(Beginning of RECORDS SHOWN)
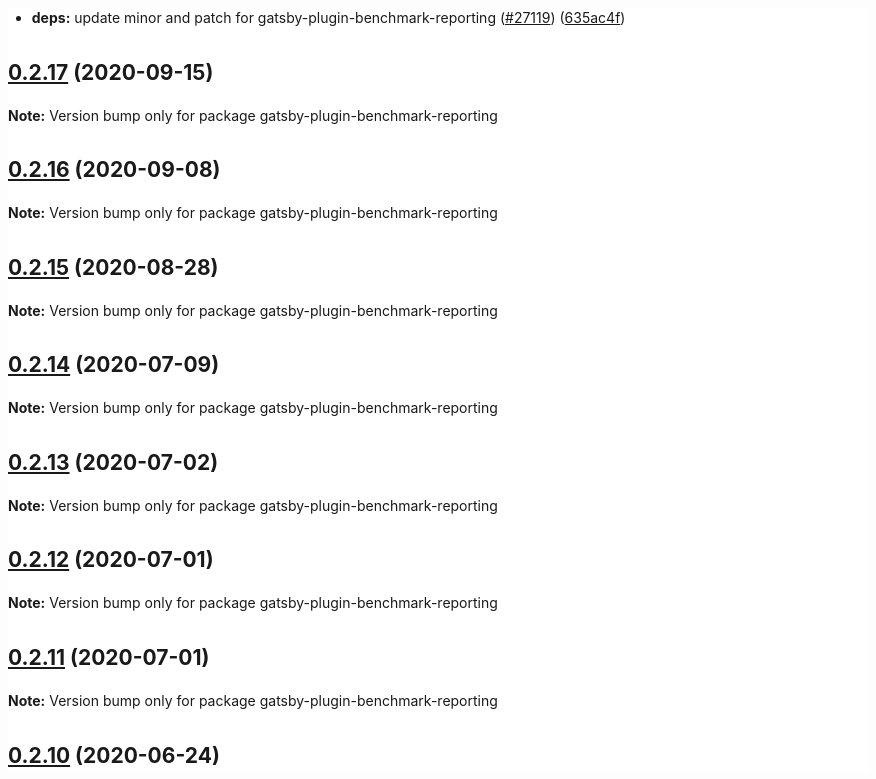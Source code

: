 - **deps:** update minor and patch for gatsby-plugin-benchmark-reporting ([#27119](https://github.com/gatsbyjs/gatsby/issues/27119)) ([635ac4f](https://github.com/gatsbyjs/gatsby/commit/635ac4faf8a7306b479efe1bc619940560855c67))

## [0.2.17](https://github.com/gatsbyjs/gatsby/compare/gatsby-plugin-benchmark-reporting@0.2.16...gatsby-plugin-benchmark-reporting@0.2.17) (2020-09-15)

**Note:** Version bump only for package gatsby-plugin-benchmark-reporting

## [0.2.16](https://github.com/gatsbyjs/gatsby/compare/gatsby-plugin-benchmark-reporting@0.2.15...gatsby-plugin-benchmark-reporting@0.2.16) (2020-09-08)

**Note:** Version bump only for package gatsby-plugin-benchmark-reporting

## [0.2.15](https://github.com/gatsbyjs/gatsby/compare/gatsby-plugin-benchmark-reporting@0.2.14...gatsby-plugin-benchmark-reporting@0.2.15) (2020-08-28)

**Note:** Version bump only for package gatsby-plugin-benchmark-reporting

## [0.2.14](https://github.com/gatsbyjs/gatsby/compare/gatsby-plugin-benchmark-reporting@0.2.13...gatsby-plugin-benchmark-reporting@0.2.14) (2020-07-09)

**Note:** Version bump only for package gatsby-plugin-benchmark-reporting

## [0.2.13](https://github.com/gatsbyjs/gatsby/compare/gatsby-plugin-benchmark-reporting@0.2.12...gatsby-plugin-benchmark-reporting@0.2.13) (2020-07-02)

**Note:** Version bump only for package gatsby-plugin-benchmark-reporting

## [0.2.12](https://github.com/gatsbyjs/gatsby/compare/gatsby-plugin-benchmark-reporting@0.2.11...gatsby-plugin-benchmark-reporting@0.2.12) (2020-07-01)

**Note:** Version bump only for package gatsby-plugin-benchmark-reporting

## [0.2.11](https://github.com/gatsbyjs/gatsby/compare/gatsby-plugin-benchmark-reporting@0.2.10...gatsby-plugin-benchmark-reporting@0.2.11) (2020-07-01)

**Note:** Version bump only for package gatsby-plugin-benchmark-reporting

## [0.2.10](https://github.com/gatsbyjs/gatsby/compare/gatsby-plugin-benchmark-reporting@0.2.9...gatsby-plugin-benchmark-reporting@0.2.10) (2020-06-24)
(End of RECORDS SHOWN)
(Beginning of RECORDS SHOWN)
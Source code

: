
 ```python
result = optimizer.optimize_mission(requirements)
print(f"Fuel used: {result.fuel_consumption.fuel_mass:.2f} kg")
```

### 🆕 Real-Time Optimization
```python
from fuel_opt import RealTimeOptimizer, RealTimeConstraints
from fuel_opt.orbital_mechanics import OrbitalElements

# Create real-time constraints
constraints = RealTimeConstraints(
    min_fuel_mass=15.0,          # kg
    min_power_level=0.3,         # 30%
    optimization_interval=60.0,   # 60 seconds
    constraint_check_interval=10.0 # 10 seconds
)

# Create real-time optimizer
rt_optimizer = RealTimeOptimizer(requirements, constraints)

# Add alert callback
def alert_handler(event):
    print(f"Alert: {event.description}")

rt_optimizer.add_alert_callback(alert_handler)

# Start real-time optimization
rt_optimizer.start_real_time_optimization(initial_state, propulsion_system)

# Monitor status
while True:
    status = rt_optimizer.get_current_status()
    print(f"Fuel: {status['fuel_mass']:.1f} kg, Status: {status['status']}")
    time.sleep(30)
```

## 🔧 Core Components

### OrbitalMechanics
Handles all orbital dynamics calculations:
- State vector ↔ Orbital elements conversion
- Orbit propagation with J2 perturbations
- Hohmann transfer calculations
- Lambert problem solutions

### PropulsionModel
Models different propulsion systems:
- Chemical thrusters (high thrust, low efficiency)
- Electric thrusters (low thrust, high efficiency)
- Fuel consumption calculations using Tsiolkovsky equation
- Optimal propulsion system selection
(End of RECORDS SHOWN)
■ **WORK TO BE COMPLETED**: Your answer must consist solely of the lines above between the line holding "### PropulsionModel" and the line holding "- Optimal propulsion system selection", inclusive, copied exactly.

■ **REPLY**:
### PropulsionModel
Models different propulsion systems:
- Chemical thrusters (high thrust, low efficiency)
- Electric thrusters (low thrust, high efficiency)
- Fuel consumption calculations using Tsiolkovsky equation
- Optimal propulsion system selection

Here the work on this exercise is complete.